Menschen in unserem Umfeld möchten uns oft allzu gerne in die Richtung lenken, die SIE für gut befinden. Nicht selten geschieht das aus dem Grund, weil diese Menschen ihre Lebensträume über uns zur Erfüllung bringen wollen. So kann es sein, dass ein Vater seinen Sohn zu einem Studium drängt, was ihm selbst versagt wurde. Etwa nach dem Motto: „Du sollst es mal besser haben als ich und etwas Gescheites lernen!“
Das muss nicht böse gemeint sein, nein, oft wird dieser Wunsch sogar mit den Worten gerechtfertigt wie: „Ich wollte dir doch nur helfen, glaube mir, ich wollte und will immer nur dein Bestes!“ Was für uns und unser Leben das (Aller-)Beste ist, können wir allerdings nur selbst herausfinden. Am sichersten gelingt das, wenn wir im Einklang mit uns selbst sind.

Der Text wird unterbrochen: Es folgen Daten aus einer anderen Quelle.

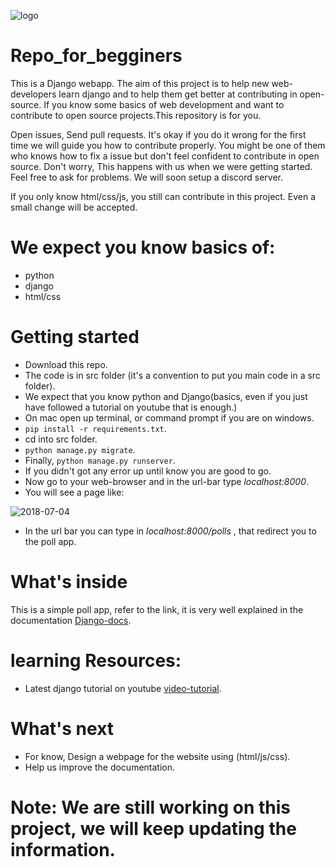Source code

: ![logo](https://user-images.githubusercontent.com/30196830/42240648-99ffbb30-7f25-11e8-817b-0dcfca965c69.png)


# Repo_for_begginers
This is a Django webapp. The aim of this project is to help new web-developers learn django and to help them get better at contributing in open-source. If you know some basics of web development and want to contribute to open source projects.This repository is for you.

Open issues, Send pull requests. It's okay if you do it wrong for the first time we will guide you how to contribute properly.
You might be one of them who knows how to fix a issue but don't feel confident to contribute in open source. Don't worry, This 
happens with us when we were getting started. Feel free to ask for problems. We will soon setup a discord server.

If you only know html/css/js, you still can contribute in this project. Even a small change will be accepted.

# We expect you know basics of:
* python 
* django 
* html/css 

# Getting started
* Download this repo.
* The code is in src folder (it's a convention to put you main code in a src folder).
* We expect that you know python and Django(basics, even if you just have followed a tutorial on youtube that is enough.)
* On mac open up terminal, or command prompt if you are on windows.
* `pip install -r requirements.txt`.
*  cd into src folder.
* `python manage.py migrate`.
*  Finally, `python manage.py runserver`.
* If you didn't got any error up until know you are good to go.
* Now go to your web-browser and in the url-bar type *localhost:8000*.
* You will see a page like:

![2018-07-04](https://user-images.githubusercontent.com/30196830/42276833-d7e78774-7fb2-11e8-8ab1-3cb50e8b9ffa.png)

* In the url bar you can type in *localhost:8000/polls* , that redirect you to the poll app.

 # What's inside
This is a simple poll app, refer to the link, it is very well explained in the documentation [Django-docs](https://docs.djangoproject.com/en/2.0/intro/tutorial01/).

# learning Resources:
* Latest django tutorial on youtube [video-tutorial](https://www.youtube.com/playlist?list=PLEsfXFp6DpzTD1BD1aWNxS2Ep06vIkaeW).

# What's next
* For know, Design a webpage for the website using (html/js/css).
* Help us improve the documentation.

# Note: We are still working on this project, we will keep updating the information.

Distanzieren Sie sich von ständigen Bewertungen und Beeinflussungen, egal ob Sie von außen bewertet und beeinflusst werden oder ob Sie sich selbst und andere be- und verurteilen oder versuchen, Ihre Mitmenschen zu dirigieren. Diese zweckmäßige Zurück-haltung hat rein gar nichts mit Interessenlosigkeit den Menschen oder dem Leben gegenüber zu tun. Diese Haltung geht eher konform mit der Erkenntnis: Alles im Leben hat seinen Sinn. Jeder muss seinen eigenen Weg gehen, seine speziellen Erfahrungen machen. Gewisse Situationen und Lebensstadien müssen erst einmal in ihrem ganzen Umfang durchlebt werden, um sich schlussendlich zu wandeln.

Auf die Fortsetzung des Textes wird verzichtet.